• **Assigned task**
State the number of lines below in which the word "irpef" appears. Nothing else belongs in the answer.

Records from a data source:
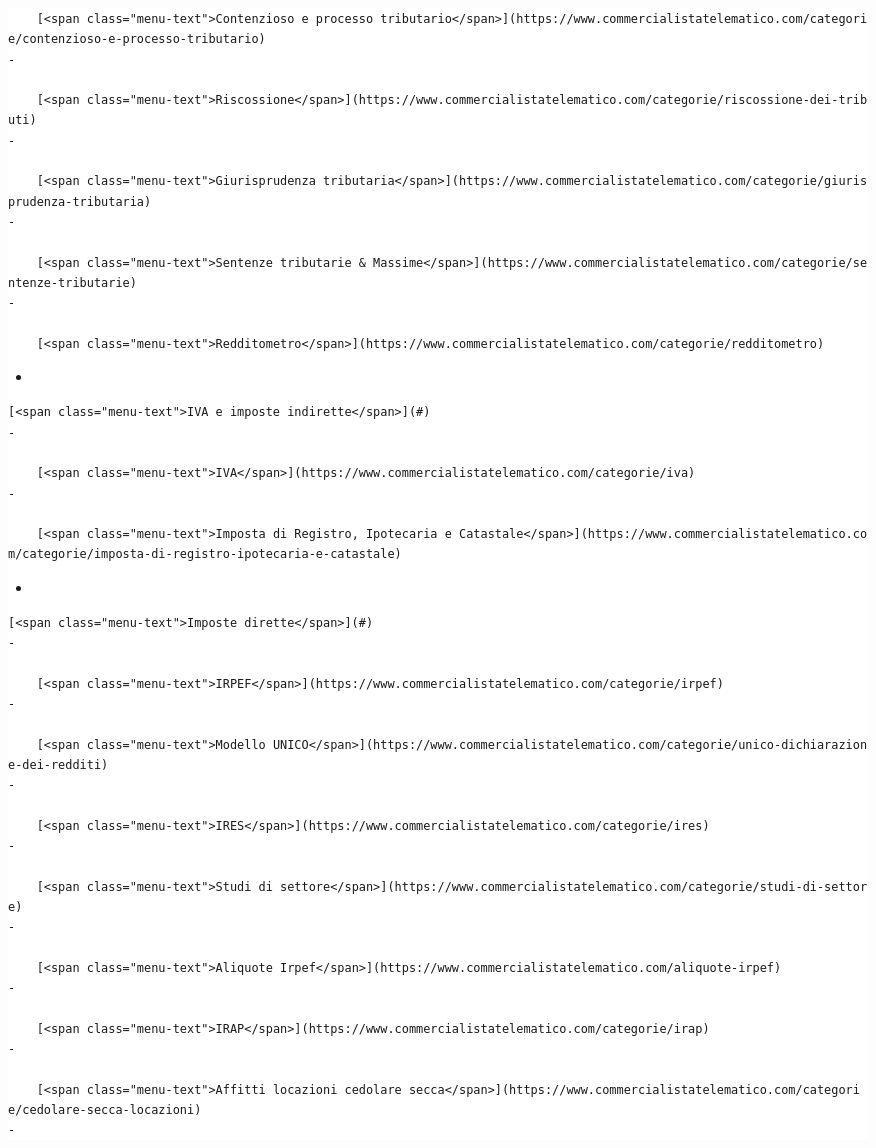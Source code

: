         [<span class="menu-text">Contenzioso e processo tributario</span>](https://www.commercialistatelematico.com/categorie/contenzioso-e-processo-tributario)
    -   

        [<span class="menu-text">Riscossione</span>](https://www.commercialistatelematico.com/categorie/riscossione-dei-tributi)
    -   

        [<span class="menu-text">Giurisprudenza tributaria</span>](https://www.commercialistatelematico.com/categorie/giurisprudenza-tributaria)
    -   

        [<span class="menu-text">Sentenze tributarie & Massime</span>](https://www.commercialistatelematico.com/categorie/sentenze-tributarie)
    -   

        [<span class="menu-text">Redditometro</span>](https://www.commercialistatelematico.com/categorie/redditometro)

-   

    [<span class="menu-text">IVA e imposte indirette</span>](#)
    -   

        [<span class="menu-text">IVA</span>](https://www.commercialistatelematico.com/categorie/iva)
    -   

        [<span class="menu-text">Imposta di Registro, Ipotecaria e Catastale</span>](https://www.commercialistatelematico.com/categorie/imposta-di-registro-ipotecaria-e-catastale)

-   

    [<span class="menu-text">Imposte dirette</span>](#)
    -   

        [<span class="menu-text">IRPEF</span>](https://www.commercialistatelematico.com/categorie/irpef)
    -   

        [<span class="menu-text">Modello UNICO</span>](https://www.commercialistatelematico.com/categorie/unico-dichiarazione-dei-redditi)
    -   

        [<span class="menu-text">IRES</span>](https://www.commercialistatelematico.com/categorie/ires)
    -   

        [<span class="menu-text">Studi di settore</span>](https://www.commercialistatelematico.com/categorie/studi-di-settore)
    -   

        [<span class="menu-text">Aliquote Irpef</span>](https://www.commercialistatelematico.com/aliquote-irpef)
    -   

        [<span class="menu-text">IRAP</span>](https://www.commercialistatelematico.com/categorie/irap)
    -   

        [<span class="menu-text">Affitti locazioni cedolare secca</span>](https://www.commercialistatelematico.com/categorie/cedolare-secca-locazioni)
    -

• **Response to the exercise**
2